*ABOUT THIS TASK*:
Locate all lines in the data below that hold "compute" and show them.

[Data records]
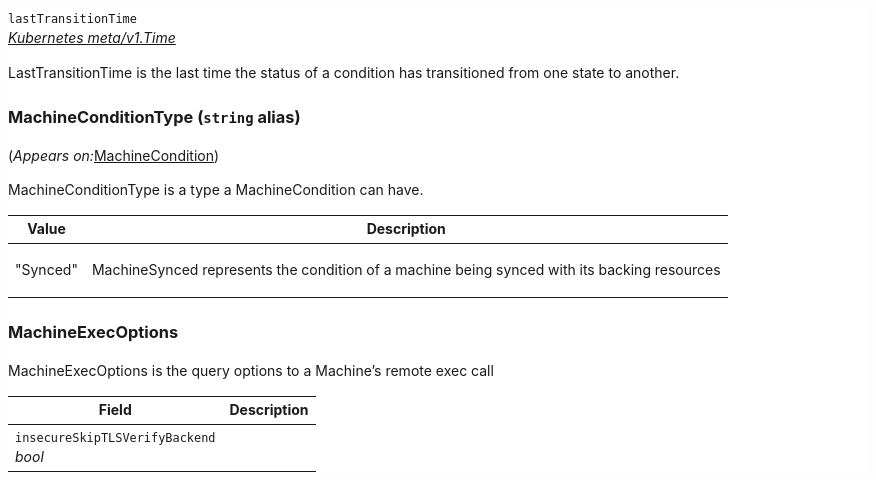 </td>
</tr>
<tr>
<td>
<code>lastTransitionTime</code><br/>
<em>
<a href="https://v1-23.docs.kubernetes.io/docs/reference/generated/kubernetes-api/v1.23/#time-v1-meta">
Kubernetes meta/v1.Time
</a>
</em>
</td>
<td>
<p>LastTransitionTime is the last time the status of a condition has transitioned from one state to another.</p>
</td>
</tr>
</tbody>
</table>
<h3 id="compute.api.onmetal.de/v1alpha1.MachineConditionType">MachineConditionType
(<code>string</code> alias)</h3>
<p>
(<em>Appears on:</em><a href="#compute.api.onmetal.de/v1alpha1.MachineCondition">MachineCondition</a>)
</p>
<div>
<p>MachineConditionType is a type a MachineCondition can have.</p>
</div>
<table>
<thead>
<tr>
<th>Value</th>
<th>Description</th>
</tr>
</thead>
<tbody><tr><td><p>&#34;Synced&#34;</p></td>
<td><p>MachineSynced represents the condition of a machine being synced with its backing resources</p>
</td>
</tr></tbody>
</table>
<h3 id="compute.api.onmetal.de/v1alpha1.MachineExecOptions">MachineExecOptions
</h3>
<div>
<p>MachineExecOptions is the query options to a Machine&rsquo;s remote exec call</p>
</div>
<table>
<thead>
<tr>
<th>Field</th>
<th>Description</th>
</tr>
</thead>
<tbody>
<tr>
<td>
<code>insecureSkipTLSVerifyBackend</code><br/>
<em>
bool
</em>
</td>
<td>
</td>
</tr>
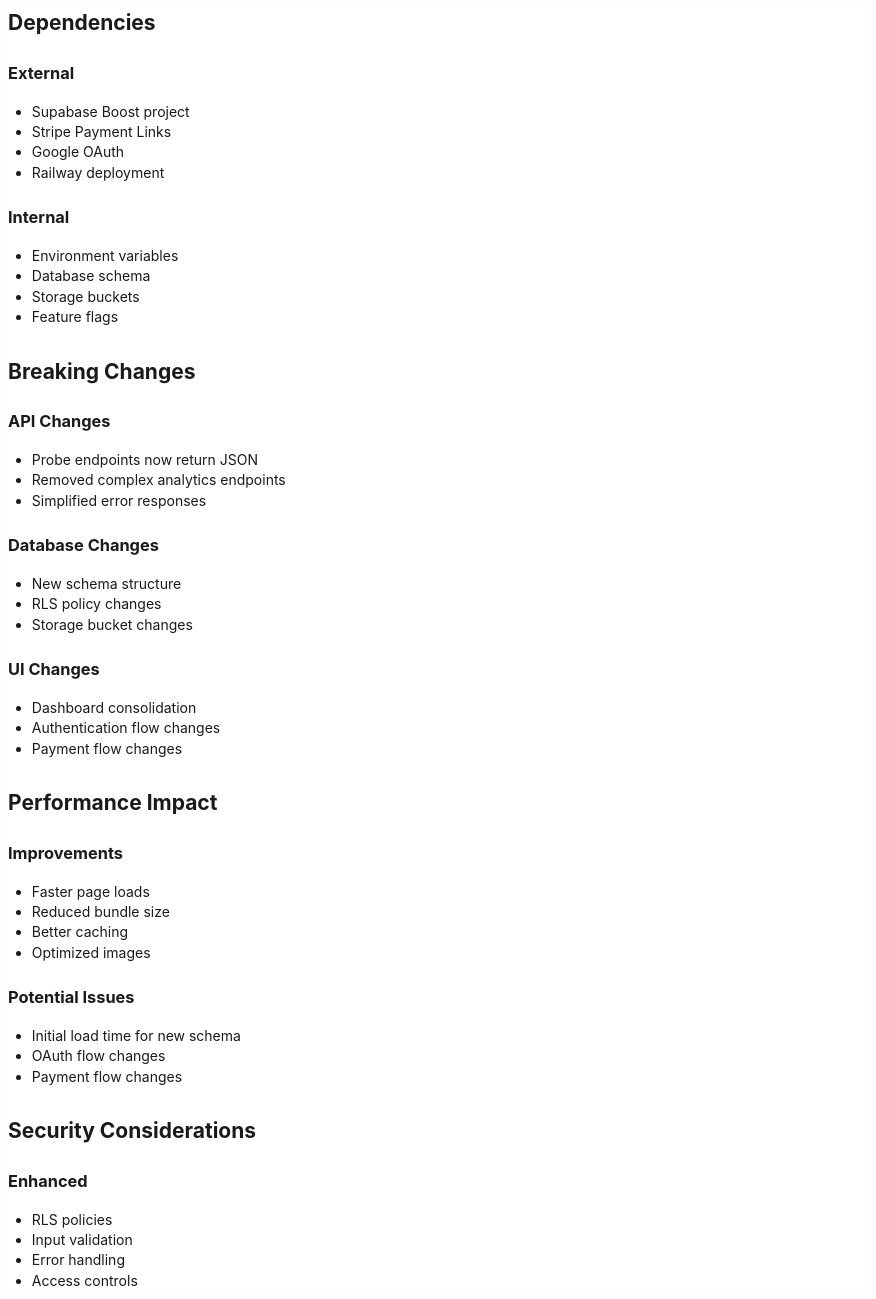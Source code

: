 ## Dependencies

### External
- Supabase Boost project
- Stripe Payment Links
- Google OAuth
- Railway deployment

### Internal
- Environment variables
- Database schema
- Storage buckets
- Feature flags

## Breaking Changes

### API Changes
- Probe endpoints now return JSON
- Removed complex analytics endpoints
- Simplified error responses

### Database Changes
- New schema structure
- RLS policy changes
- Storage bucket changes

### UI Changes
- Dashboard consolidation
- Authentication flow changes
- Payment flow changes

## Performance Impact

### Improvements
- Faster page loads
- Reduced bundle size
- Better caching
- Optimized images

### Potential Issues
- Initial load time for new schema
- OAuth flow changes
- Payment flow changes

## Security Considerations

### Enhanced
- RLS policies
- Input validation
- Error handling
- Access controls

*ANSWER SPACE*:
<h3 id="compute.api.onmetal.de/v1alpha1.MachineConditionType">MachineConditionType
(<em>Appears on:</em><a href="#compute.api.onmetal.de/v1alpha1.MachineCondition">MachineCondition</a>)
<h3 id="compute.api.onmetal.de/v1alpha1.MachineExecOptions">MachineExecOptions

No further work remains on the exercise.